#### Directions for this task
Give back an exact copy of the lines in the records below, from the line that has "#### Reference" through the line that has "Sparse is better than dense.", and nothing besides.
*** Opening of Input records ***
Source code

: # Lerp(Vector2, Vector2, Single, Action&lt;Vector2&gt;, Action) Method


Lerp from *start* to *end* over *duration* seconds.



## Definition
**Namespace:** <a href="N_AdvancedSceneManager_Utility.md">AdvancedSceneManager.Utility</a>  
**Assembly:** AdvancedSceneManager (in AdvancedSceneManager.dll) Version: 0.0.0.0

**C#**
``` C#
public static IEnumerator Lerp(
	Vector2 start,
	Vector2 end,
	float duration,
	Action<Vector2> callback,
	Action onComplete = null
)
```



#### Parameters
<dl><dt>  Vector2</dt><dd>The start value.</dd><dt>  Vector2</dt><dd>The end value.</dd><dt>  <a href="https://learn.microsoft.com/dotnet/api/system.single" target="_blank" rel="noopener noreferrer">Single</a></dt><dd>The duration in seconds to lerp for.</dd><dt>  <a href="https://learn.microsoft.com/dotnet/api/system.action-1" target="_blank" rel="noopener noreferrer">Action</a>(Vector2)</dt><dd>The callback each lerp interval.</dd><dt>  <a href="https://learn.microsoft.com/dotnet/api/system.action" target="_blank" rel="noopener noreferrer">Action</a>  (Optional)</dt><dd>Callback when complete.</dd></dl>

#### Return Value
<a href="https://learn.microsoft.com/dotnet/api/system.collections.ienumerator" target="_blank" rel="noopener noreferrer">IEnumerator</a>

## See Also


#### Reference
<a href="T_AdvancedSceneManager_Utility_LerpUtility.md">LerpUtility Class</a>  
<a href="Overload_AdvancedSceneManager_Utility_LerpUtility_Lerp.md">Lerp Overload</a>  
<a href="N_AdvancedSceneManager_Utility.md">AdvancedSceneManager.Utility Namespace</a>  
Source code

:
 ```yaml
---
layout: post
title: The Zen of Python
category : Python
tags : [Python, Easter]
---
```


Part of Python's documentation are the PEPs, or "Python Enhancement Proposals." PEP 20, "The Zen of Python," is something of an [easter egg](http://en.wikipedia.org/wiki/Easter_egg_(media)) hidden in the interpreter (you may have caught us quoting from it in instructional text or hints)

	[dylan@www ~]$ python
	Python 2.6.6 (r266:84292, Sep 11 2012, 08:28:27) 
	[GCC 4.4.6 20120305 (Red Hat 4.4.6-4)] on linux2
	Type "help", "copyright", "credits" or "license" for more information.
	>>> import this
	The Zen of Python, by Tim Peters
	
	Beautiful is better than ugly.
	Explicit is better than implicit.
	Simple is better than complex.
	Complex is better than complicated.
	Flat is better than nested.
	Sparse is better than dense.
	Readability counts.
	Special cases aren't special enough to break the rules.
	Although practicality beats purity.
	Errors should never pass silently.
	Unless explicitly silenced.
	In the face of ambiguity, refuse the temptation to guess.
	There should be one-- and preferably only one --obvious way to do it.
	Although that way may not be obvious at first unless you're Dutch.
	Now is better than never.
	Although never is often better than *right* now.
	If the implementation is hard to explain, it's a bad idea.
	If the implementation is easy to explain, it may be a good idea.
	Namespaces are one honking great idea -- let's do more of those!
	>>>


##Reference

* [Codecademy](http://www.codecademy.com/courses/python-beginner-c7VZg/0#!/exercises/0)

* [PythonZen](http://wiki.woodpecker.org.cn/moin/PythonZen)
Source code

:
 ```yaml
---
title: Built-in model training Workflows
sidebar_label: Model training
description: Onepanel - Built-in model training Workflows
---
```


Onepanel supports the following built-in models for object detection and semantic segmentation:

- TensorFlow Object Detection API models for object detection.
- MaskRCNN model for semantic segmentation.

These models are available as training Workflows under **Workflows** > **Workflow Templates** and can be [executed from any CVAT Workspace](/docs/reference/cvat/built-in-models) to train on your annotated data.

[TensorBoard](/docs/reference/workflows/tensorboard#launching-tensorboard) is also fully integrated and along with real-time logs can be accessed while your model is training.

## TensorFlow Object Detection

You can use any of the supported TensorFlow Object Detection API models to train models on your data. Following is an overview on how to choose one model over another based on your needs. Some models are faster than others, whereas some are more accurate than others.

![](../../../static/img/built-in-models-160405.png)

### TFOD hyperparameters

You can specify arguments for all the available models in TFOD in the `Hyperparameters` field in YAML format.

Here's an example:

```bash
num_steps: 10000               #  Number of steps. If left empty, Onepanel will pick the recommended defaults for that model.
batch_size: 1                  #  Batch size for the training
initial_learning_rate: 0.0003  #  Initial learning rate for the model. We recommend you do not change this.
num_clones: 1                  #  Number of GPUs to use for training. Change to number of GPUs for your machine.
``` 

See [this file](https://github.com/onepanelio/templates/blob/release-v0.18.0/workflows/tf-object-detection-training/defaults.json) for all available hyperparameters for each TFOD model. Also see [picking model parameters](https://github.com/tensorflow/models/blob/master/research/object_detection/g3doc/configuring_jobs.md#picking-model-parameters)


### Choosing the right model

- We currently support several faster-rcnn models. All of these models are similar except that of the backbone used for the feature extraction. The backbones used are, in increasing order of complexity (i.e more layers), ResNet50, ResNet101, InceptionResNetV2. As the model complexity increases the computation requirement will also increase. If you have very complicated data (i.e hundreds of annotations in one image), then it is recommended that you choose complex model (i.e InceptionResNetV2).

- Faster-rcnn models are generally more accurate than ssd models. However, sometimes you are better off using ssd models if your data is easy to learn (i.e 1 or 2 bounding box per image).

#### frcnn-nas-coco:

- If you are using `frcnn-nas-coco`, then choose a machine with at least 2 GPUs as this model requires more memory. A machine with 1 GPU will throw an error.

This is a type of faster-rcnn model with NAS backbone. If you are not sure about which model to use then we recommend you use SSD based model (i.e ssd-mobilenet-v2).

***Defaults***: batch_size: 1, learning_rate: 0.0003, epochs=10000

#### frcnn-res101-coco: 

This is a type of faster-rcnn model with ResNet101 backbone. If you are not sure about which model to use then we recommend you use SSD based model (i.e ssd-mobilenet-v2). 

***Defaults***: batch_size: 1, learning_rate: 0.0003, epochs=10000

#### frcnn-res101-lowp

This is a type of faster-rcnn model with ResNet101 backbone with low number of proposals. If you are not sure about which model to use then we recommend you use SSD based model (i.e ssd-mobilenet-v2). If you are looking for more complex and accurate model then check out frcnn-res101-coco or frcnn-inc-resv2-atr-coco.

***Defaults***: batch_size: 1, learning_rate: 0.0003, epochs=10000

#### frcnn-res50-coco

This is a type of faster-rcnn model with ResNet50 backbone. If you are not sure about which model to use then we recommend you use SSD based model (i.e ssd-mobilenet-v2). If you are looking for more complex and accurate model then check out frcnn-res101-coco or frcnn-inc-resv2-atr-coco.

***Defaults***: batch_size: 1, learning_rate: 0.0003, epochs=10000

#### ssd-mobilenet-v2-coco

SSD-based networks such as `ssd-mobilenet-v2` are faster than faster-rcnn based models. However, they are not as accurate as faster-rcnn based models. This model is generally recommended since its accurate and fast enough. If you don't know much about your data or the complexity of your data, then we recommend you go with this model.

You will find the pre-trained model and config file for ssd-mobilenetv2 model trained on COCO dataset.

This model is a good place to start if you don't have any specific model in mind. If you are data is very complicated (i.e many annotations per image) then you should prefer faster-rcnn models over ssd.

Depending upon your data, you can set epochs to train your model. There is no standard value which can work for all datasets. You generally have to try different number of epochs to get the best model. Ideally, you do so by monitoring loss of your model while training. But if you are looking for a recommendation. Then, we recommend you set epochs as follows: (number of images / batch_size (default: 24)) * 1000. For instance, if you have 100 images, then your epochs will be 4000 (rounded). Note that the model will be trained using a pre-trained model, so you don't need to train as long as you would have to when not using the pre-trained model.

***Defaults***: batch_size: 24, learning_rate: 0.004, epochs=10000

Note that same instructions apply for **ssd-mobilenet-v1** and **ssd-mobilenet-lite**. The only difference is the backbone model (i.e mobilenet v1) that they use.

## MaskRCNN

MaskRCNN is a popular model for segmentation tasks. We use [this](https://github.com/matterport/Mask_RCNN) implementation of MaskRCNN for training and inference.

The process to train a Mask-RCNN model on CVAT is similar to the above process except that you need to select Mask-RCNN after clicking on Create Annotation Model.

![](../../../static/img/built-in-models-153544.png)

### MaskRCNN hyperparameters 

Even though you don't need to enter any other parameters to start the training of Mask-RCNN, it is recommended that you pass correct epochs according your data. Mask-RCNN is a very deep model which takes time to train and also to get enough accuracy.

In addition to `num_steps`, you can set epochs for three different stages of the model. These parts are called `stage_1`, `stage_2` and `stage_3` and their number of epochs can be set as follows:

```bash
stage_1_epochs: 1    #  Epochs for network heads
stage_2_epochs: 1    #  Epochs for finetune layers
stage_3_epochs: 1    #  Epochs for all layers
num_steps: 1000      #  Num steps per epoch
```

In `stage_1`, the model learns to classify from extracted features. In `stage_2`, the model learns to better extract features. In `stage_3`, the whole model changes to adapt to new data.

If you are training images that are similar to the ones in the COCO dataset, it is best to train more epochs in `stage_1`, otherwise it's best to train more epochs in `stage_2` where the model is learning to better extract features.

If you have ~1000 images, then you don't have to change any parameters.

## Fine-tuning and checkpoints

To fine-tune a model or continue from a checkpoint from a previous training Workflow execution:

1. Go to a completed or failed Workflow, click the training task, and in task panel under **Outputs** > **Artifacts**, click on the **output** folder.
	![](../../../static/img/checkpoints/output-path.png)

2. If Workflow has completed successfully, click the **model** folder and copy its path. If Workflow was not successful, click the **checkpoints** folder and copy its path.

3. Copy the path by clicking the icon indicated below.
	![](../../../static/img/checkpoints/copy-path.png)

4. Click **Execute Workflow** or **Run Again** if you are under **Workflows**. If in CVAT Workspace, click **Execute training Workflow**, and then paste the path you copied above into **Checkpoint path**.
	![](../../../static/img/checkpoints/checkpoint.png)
*** Close of Input records ***
*** Opening of Input records ***
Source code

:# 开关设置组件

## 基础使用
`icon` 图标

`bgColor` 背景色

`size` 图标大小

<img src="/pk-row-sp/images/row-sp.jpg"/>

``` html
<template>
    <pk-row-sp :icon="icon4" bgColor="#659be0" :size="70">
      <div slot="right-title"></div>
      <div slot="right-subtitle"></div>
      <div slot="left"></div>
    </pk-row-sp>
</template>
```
*** Close of Input records ***
#### Answer section
#### Reference
<a href="T_AdvancedSceneManager_Utility_LerpUtility.md">LerpUtility Class</a>  
<a href="Overload_AdvancedSceneManager_Utility_LerpUtility_Lerp.md">Lerp Overload</a>  
<a href="N_AdvancedSceneManager_Utility.md">AdvancedSceneManager.Utility Namespace</a>  
Source code

:
 ```yaml
---
layout: post
title: The Zen of Python
category : Python
tags : [Python, Easter]
---
```


Part of Python's documentation are the PEPs, or "Python Enhancement Proposals." PEP 20, "The Zen of Python," is something of an [easter egg](http://en.wikipedia.org/wiki/Easter_egg_(media)) hidden in the interpreter (you may have caught us quoting from it in instructional text or hints)

	[dylan@www ~]$ python
	Python 2.6.6 (r266:84292, Sep 11 2012, 08:28:27) 
	[GCC 4.4.6 20120305 (Red Hat 4.4.6-4)] on linux2
	Type "help", "copyright", "credits" or "license" for more information.
	>>> import this
	The Zen of Python, by Tim Peters
	
	Beautiful is better than ugly.
	Explicit is better than implicit.
	Simple is better than complex.
	Complex is better than complicated.
	Flat is better than nested.
	Sparse is better than dense.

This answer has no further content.